Community governance versus political authority
At the heart of the disagreement lies a fundamental clash of governance models. Africa’s internet has historically been managed through bottom-up, multistakeholder processes, where operators, engineers and civil society share authority. CAIGA proposes something markedly different: a centralised architecture in which governments play a dominant role, with political endorsement mechanisms sitting above community processes.
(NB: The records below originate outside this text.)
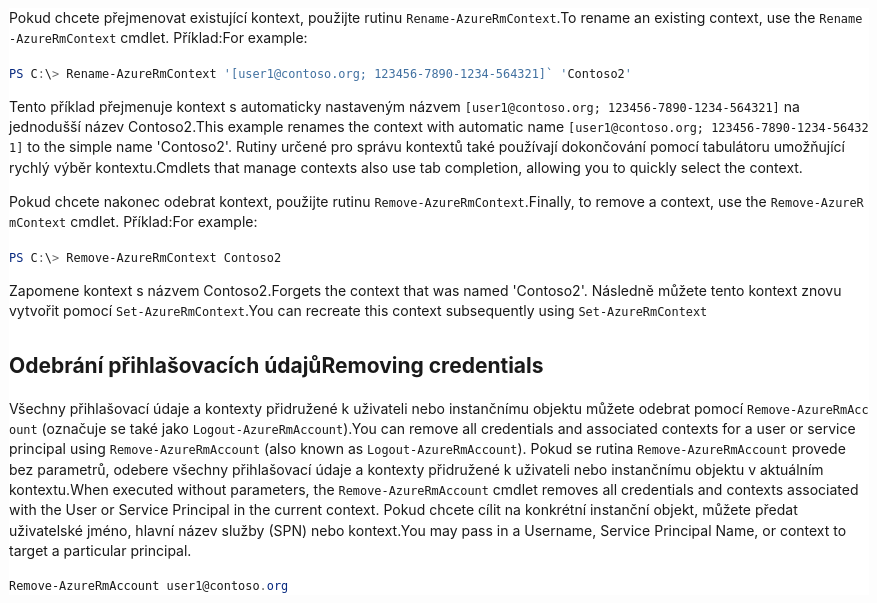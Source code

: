 <span data-ttu-id="e32e1-151">Pokud chcete přejmenovat existující kontext, použijte rutinu `Rename-AzureRmContext`.</span><span class="sxs-lookup"><span data-stu-id="e32e1-151">To rename an existing context, use the `Rename-AzureRmContext` cmdlet.</span></span> <span data-ttu-id="e32e1-152">Příklad:</span><span class="sxs-lookup"><span data-stu-id="e32e1-152">For example:</span></span>

```powershell
PS C:\> Rename-AzureRmContext '[user1@contoso.org; 123456-7890-1234-564321]` 'Contoso2'
```

<span data-ttu-id="e32e1-153">Tento příklad přejmenuje kontext s automaticky nastaveným názvem `[user1@contoso.org; 123456-7890-1234-564321]` na jednodušší název Contoso2.</span><span class="sxs-lookup"><span data-stu-id="e32e1-153">This example renames the context with automatic name `[user1@contoso.org; 123456-7890-1234-564321]` to the simple name 'Contoso2'.</span></span> <span data-ttu-id="e32e1-154">Rutiny určené pro správu kontextů také používají dokončování pomocí tabulátoru umožňující rychlý výběr kontextu.</span><span class="sxs-lookup"><span data-stu-id="e32e1-154">Cmdlets that manage contexts also use tab completion, allowing you to quickly select the context.</span></span>

<span data-ttu-id="e32e1-155">Pokud chcete nakonec odebrat kontext, použijte rutinu `Remove-AzureRmContext`.</span><span class="sxs-lookup"><span data-stu-id="e32e1-155">Finally, to remove a context, use the `Remove-AzureRmContext` cmdlet.</span></span>  <span data-ttu-id="e32e1-156">Příklad:</span><span class="sxs-lookup"><span data-stu-id="e32e1-156">For example:</span></span>

```powershell
PS C:\> Remove-AzureRmContext Contoso2
```

<span data-ttu-id="e32e1-157">Zapomene kontext s názvem Contoso2.</span><span class="sxs-lookup"><span data-stu-id="e32e1-157">Forgets the context that was named 'Contoso2'.</span></span> <span data-ttu-id="e32e1-158">Následně můžete tento kontext znovu vytvořit pomocí `Set-AzureRmContext`.</span><span class="sxs-lookup"><span data-stu-id="e32e1-158">You can recreate this context subsequently using `Set-AzureRmContext`</span></span>

## <a name="removing-credentials"></a><span data-ttu-id="e32e1-159">Odebrání přihlašovacích údajů</span><span class="sxs-lookup"><span data-stu-id="e32e1-159">Removing credentials</span></span>

<span data-ttu-id="e32e1-160">Všechny přihlašovací údaje a kontexty přidružené k uživateli nebo instančnímu objektu můžete odebrat pomocí `Remove-AzureRmAccount` (označuje se také jako `Logout-AzureRmAccount`).</span><span class="sxs-lookup"><span data-stu-id="e32e1-160">You can remove all credentials and associated contexts for a user or service principal using `Remove-AzureRmAccount` (also known as `Logout-AzureRmAccount`).</span></span> <span data-ttu-id="e32e1-161">Pokud se rutina `Remove-AzureRmAccount` provede bez parametrů, odebere všechny přihlašovací údaje a kontexty přidružené k uživateli nebo instančnímu objektu v aktuálním kontextu.</span><span class="sxs-lookup"><span data-stu-id="e32e1-161">When executed without parameters, the `Remove-AzureRmAccount` cmdlet removes all credentials and contexts associated with the User or Service Principal in the current context.</span></span> <span data-ttu-id="e32e1-162">Pokud chcete cílit na konkrétní instanční objekt, můžete předat uživatelské jméno, hlavní název služby (SPN) nebo kontext.</span><span class="sxs-lookup"><span data-stu-id="e32e1-162">You may pass in a Username, Service Principal Name, or context to target a particular principal.</span></span>

```powershell
Remove-AzureRmAccount user1@contoso.org
```


[enable]: /powershell/module/azurerm.profile/Enable-AzureRmContextAutosave
[disable]: /powershell/module/azurerm.profile/Disable-AzureRmContextAutosave
[select]: /powershell/module/azurerm.profile/Select-AzureRmContext
[remove-cred]: /powershell/module/azurerm.profile/Remove-AzureRmAccount
[remove-context]: /powershell/module/azurerm.profile/Remove-AzureRmContext
[rename]: /powershell/module/azurerm.profile/Rename-AzureRmContext
[login]: /powershell/module/azurerm.profile/Add-AzureRmAccount
[import]: /powershell/module/azurerm.profile/Import-AzureRmAccount
[set-context]: /powershell/module/azurerm.profile/Import-AzureRmContext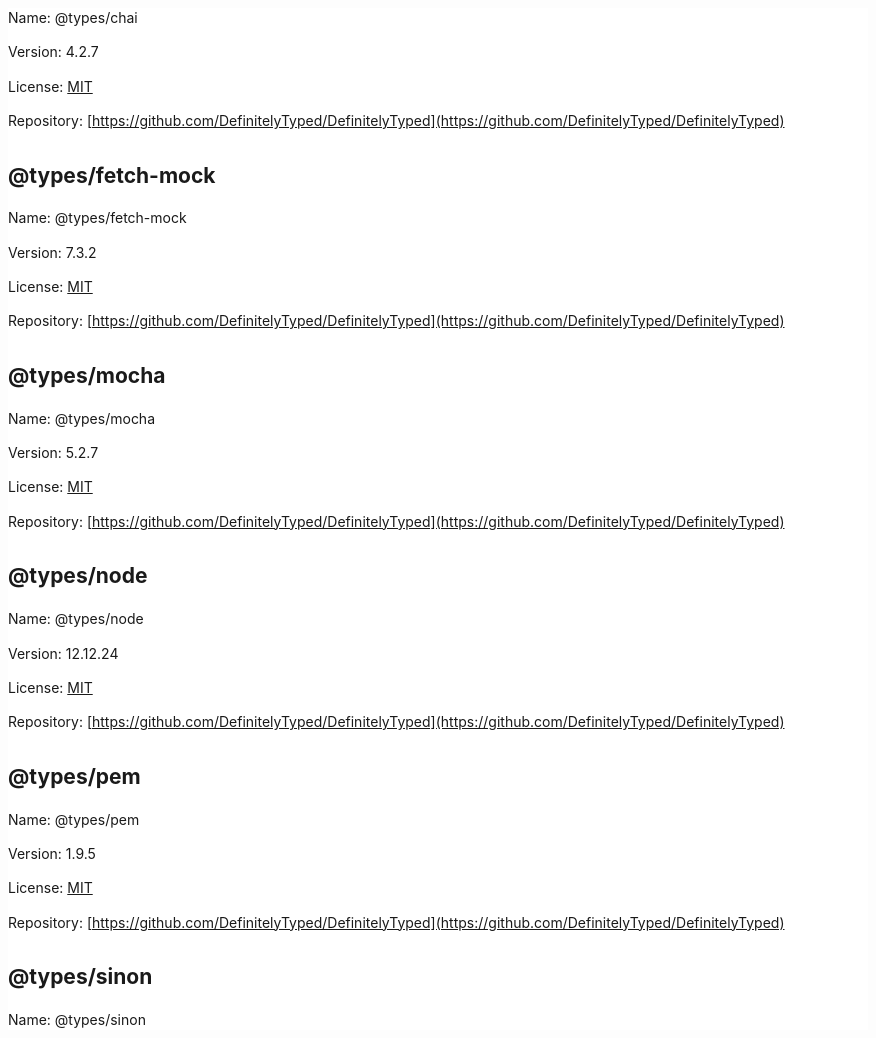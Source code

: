 Name: @types/chai

Version: 4.2.7

License: [MIT](https://github.com/DefinitelyTyped/DefinitelyTyped/raw/master/LICENSE)

Repository: [https://github.com/DefinitelyTyped/DefinitelyTyped](https://github.com/DefinitelyTyped/DefinitelyTyped)

## @types/fetch-mock

Name: @types/fetch-mock

Version: 7.3.2

License: [MIT](https://github.com/DefinitelyTyped/DefinitelyTyped/raw/master/LICENSE)

Repository: [https://github.com/DefinitelyTyped/DefinitelyTyped](https://github.com/DefinitelyTyped/DefinitelyTyped)

## @types/mocha

Name: @types/mocha

Version: 5.2.7

License: [MIT](https://github.com/DefinitelyTyped/DefinitelyTyped/raw/master/LICENSE)

Repository: [https://github.com/DefinitelyTyped/DefinitelyTyped](https://github.com/DefinitelyTyped/DefinitelyTyped)

## @types/node

Name: @types/node

Version: 12.12.24

License: [MIT](https://github.com/DefinitelyTyped/DefinitelyTyped/raw/master/LICENSE)

Repository: [https://github.com/DefinitelyTyped/DefinitelyTyped](https://github.com/DefinitelyTyped/DefinitelyTyped)

## @types/pem

Name: @types/pem

Version: 1.9.5

License: [MIT](https://github.com/DefinitelyTyped/DefinitelyTyped/raw/master/LICENSE)

Repository: [https://github.com/DefinitelyTyped/DefinitelyTyped](https://github.com/DefinitelyTyped/DefinitelyTyped)

## @types/sinon

Name: @types/sinon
Critics warn this shift marginalises the very communities that have kept Africa’s internet functioning despite AFRINIC’s failures. They argue CAIGA replaces accountability with hierarchy, and technical consensus with political alignment. Rather than repairing governance, CAIGA risks institutionalising the same opacity and capture that undermined AFRINIC—only on a continental scale
Also Read: CAIGA’s arrival: A threat to Africa’s multistakeholder governance
ICANN’s involvement intensifies distrust
ICANN’s role has further deepened divisions. The organisation has funded and participated in the development of Smart Africa’s governance blueprint, despite publicly claiming neutrality. Milton Mueller at the Internet Governance Project argue this contradicts ICANN’s long-standing commitment to bottom-up governance and creates a dangerous double standard for Africa.
Stakeholders ask why a state-centric governance experiment is being enabled in Africa when similar models would be rejected elsewhere. Until those questions are answered, CAIGA will remain a source of division—less a solution to Africa’s governance crisis than a catalyst for deeper conflict over autonomy, accountability and control.